# Santa Rosa sound in Navarre



## jasonh1903 (Aug 6, 2010)

I've been fishing inshore several times in Navarre and i hardly ever have any luck. Anyone with me? Where are the fish at?


----------



## Stressless (Oct 2, 2007)

Only BP knows and they ain't telling now that the press is gone//


----------



## Yaksquatch (Mar 23, 2009)

jasonh1903 said:


> I've been fishing inshore several times in Navarre and i hardly ever have any luck. Anyone with me? Where are the fish at?
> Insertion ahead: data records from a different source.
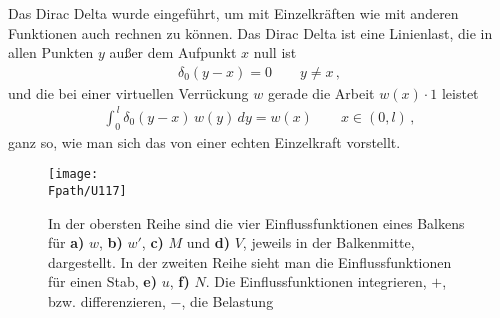 Das Dirac Delta wurde eingef\"{u}hrt, um mit Einzelkr\"{a}ften wie mit anderen Funktionen auch rechnen zu k\"{o}nnen. Das Dirac Delta ist eine Linienlast, die in allen Punkten $y$ au{\ss}er dem Aufpunkt $x$ null ist
\begin{align}
\delta_0(y-x) =  0 \qquad y \neq x\,,
\end{align}
und die bei einer virtuellen Verr\"{u}ckung $w$ gerade die Arbeit $w(x) \cdot 1$ leistet
\begin{align}
\int_0^{\,l} \delta_0(y-x)\, w(y)\,dy = w(x) \qquad x \in (0,l)\,,
\end{align}
ganz so, wie man sich das von einer echten Einzelkraft vorstellt.
\begin{figure}[tbp]
\centering
\if {} \sidecaption \fi
\texttt{[image: \\Fpath/U117]}
\caption{In der obersten Reihe sind die vier Einflussfunktionen eines Balkens f\"{u}r \textbf{ a)} $w$, \textbf{ b)} $w'$, \textbf{ c)} $M $ und \textbf{ d)} $V$, jeweils in der Balkenmitte, dargestellt. In der zweiten Reihe sieht man die Einflussfunktionen f\"{u}r einen Stab, \textbf{ e)} $u$, \textbf{ f)} $N$. Die Einflussfunktionen integrieren, $+ $,  bzw. differenzieren, $-$, die Belastung} \label{U117}
%
\end{figure}%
Docks man, docks! 1/8 -1/4oz soft plastic depending on depth. Skipcast under and hop it out. Be ready for reds to try ripping the rod out of your hand.

Alex


----------



## jdhkingfisher (Aug 6, 2010)

Yaksquatch said:


> Docks man, docks! 1/8 -1/4oz soft plastic depending on depth. Skipcast under and hop it out. Be ready for reds to try ripping the rod out of your hand.
> 
> Alex


this guy right. but try a noise making bobber with a gulp on the bottom end . trout early in the morning and reds at dusk


----------



## Live2Kayak~Kayak4Life (Apr 6, 2009)

fish the bridge that goes to the beach. everytime I catch flounder off it at the very least. Caugth some nice trout, black drum, and sheepshead off it also.:thumbsup:


----------



## lobsterman (Sep 30, 2007)

jasonh1903 said:


> I've been fishing inshore several times in Navarre and i hardly ever have any luck. Anyone with me? Where are the fish at?


I will tell you that as hot as it is the absolute best time right now is just before sun up and just after. There are some awesome producing flats in Navarre Sound.


----------



## chasintales (Sep 29, 2007)

North Shore near Woodlawn and Oriole Launches right at Dawn have been great. Also, if you can get down in front of lighthouse point first thing in the morning, just east of the community dock has been producing.

Chris


----------